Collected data
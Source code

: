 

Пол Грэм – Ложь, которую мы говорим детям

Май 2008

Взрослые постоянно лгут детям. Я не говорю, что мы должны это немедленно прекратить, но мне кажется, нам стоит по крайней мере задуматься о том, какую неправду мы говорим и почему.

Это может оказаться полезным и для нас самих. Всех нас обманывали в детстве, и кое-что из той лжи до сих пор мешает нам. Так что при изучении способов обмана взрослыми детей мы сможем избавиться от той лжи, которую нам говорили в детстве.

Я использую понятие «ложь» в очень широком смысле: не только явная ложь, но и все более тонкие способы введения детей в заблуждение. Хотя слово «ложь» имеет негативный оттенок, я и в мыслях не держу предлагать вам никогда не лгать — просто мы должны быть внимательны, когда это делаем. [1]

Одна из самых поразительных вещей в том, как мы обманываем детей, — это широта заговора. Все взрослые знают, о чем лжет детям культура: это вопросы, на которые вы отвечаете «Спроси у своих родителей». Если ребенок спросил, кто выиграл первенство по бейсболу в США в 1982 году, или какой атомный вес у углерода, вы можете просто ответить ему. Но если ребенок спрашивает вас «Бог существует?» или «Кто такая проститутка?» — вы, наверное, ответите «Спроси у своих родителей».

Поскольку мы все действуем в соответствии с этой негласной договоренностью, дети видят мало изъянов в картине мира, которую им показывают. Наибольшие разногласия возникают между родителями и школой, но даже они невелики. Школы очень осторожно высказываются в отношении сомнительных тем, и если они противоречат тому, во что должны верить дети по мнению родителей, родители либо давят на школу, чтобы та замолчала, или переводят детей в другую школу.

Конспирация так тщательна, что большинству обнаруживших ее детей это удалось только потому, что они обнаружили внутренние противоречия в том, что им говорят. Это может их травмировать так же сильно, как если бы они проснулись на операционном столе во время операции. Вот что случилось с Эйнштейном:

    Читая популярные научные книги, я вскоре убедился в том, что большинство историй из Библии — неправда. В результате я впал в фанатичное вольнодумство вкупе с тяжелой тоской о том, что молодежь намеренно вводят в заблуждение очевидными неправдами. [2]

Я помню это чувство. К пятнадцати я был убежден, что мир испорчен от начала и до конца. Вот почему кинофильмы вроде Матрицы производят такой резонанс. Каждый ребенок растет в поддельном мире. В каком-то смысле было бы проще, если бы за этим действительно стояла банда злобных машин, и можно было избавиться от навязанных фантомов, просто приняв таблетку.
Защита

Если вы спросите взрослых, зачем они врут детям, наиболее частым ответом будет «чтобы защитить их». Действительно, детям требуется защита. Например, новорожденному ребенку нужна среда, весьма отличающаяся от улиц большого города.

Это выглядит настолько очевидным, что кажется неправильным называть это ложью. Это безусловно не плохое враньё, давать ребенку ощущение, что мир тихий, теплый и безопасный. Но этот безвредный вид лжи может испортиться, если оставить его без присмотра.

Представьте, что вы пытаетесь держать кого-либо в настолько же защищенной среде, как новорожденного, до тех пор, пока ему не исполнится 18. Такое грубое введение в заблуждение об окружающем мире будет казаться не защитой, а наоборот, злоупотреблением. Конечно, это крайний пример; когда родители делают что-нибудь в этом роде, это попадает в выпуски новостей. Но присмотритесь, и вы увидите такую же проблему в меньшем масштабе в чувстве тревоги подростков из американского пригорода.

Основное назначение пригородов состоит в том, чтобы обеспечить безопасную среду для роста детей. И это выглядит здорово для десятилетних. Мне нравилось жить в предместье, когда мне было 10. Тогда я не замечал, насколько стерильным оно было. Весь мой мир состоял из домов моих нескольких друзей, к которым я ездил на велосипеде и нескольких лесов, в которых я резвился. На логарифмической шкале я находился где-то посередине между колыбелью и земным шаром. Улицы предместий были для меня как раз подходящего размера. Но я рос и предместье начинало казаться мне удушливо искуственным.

▸ **Work task**: When the line with "Это может оказаться" is reached in the data above, start copying there, and copy each line exactly until the line with "Я использую понятие" has been copied; copy nothing else.

▸ **Output below**:
Это может оказаться полезным и для нас самих. Всех нас обманывали в детстве, и кое-что из той лжи до сих пор мешает нам. Так что при изучении способов обмана взрослыми детей мы сможем избавиться от той лжи, которую нам говорили в детстве.

Я использую понятие «ложь» в очень широком смысле: не только явная ложь, но и все более тонкие способы введения детей в заблуждение. Хотя слово «ложь» имеет негативный оттенок, я и в мыслях не держу предлагать вам никогда не лгать — просто мы должны быть внимательны, когда это делаем. [1]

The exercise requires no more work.